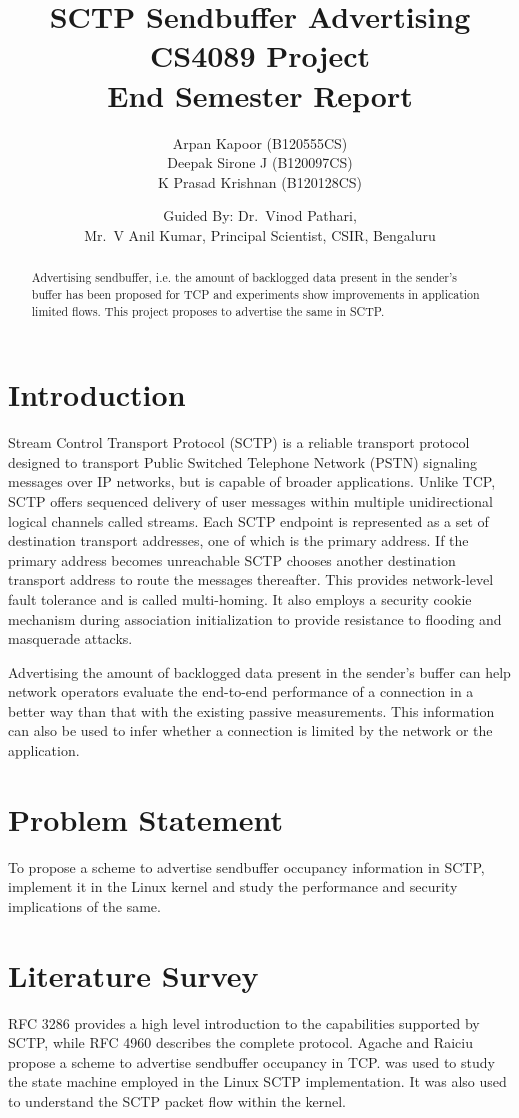 \documentclass[a4paper,11pt]{article}
\title{SCTP Sendbuffer Advertising\\
	{\normalsize CS4089 Project\\
		End Semester Report}}
\author{Arpan Kapoor (B120555CS)\\
	Deepak Sirone J (B120097CS)\\
	K Prasad Krishnan (B120128CS)\and
	Guided By: Dr.~Vinod Pathari,\\
	Mr.~V Anil Kumar, Principal Scientist, CSIR, Bengaluru}
\begin{document}
\maketitle

\begin{abstract}
Advertising sendbuffer, i.e.
the amount of backlogged data present in the sender's buffer 
has been proposed for TCP and experiments show
improvements in application limited flows.
This project proposes to advertise the same in SCTP.
\end{abstract}

\section{Introduction}
Stream Control Transport Protocol (SCTP) is a reliable transport protocol
designed to transport Public Switched Telephone Network (PSTN) signaling
messages over IP networks, but is capable of broader applications.
Unlike TCP, SCTP offers sequenced delivery of user messages within multiple
unidirectional logical channels called streams.
Each SCTP endpoint is represented as a set of destination transport addresses,
one of which is the primary address. If the primary address becomes unreachable
SCTP chooses another destination transport address to route the messages 
thereafter. This provides network-level fault tolerance and is called
multi-homing.
It also employs a security cookie mechanism during association initialization
to provide resistance to flooding and masquerade attacks.

Advertising the amount of backlogged data present in the sender's buffer can
help network operators evaluate the end-to-end performance of a connection
in a better way than that with the existing passive measurements.
This information can also be used to infer whether a connection is limited
by the network or the application.

\section{Problem Statement}
To propose a scheme to advertise sendbuffer occupancy information in SCTP,
implement it in the Linux kernel and study the performance and security
implications of the same.

\section{Literature Survey}
RFC 3286 \cite{rfc3286} provides a high level introduction to the capabilities
supported by SCTP, while RFC 4960 \cite{rfc4960} describes the complete
protocol. Agache and Raiciu \cite{tcp-sndbufadv} propose a scheme to advertise
sendbuffer occupancy in TCP. \cite{budigerelinux} was used to study the state
machine employed in the Linux SCTP implementation. It was also used to 
understand the SCTP packet flow within the kernel.
\end{document}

### Work request
Once you have counted every line above that contains the string "This", give that number and nothing more.

### Final answer
3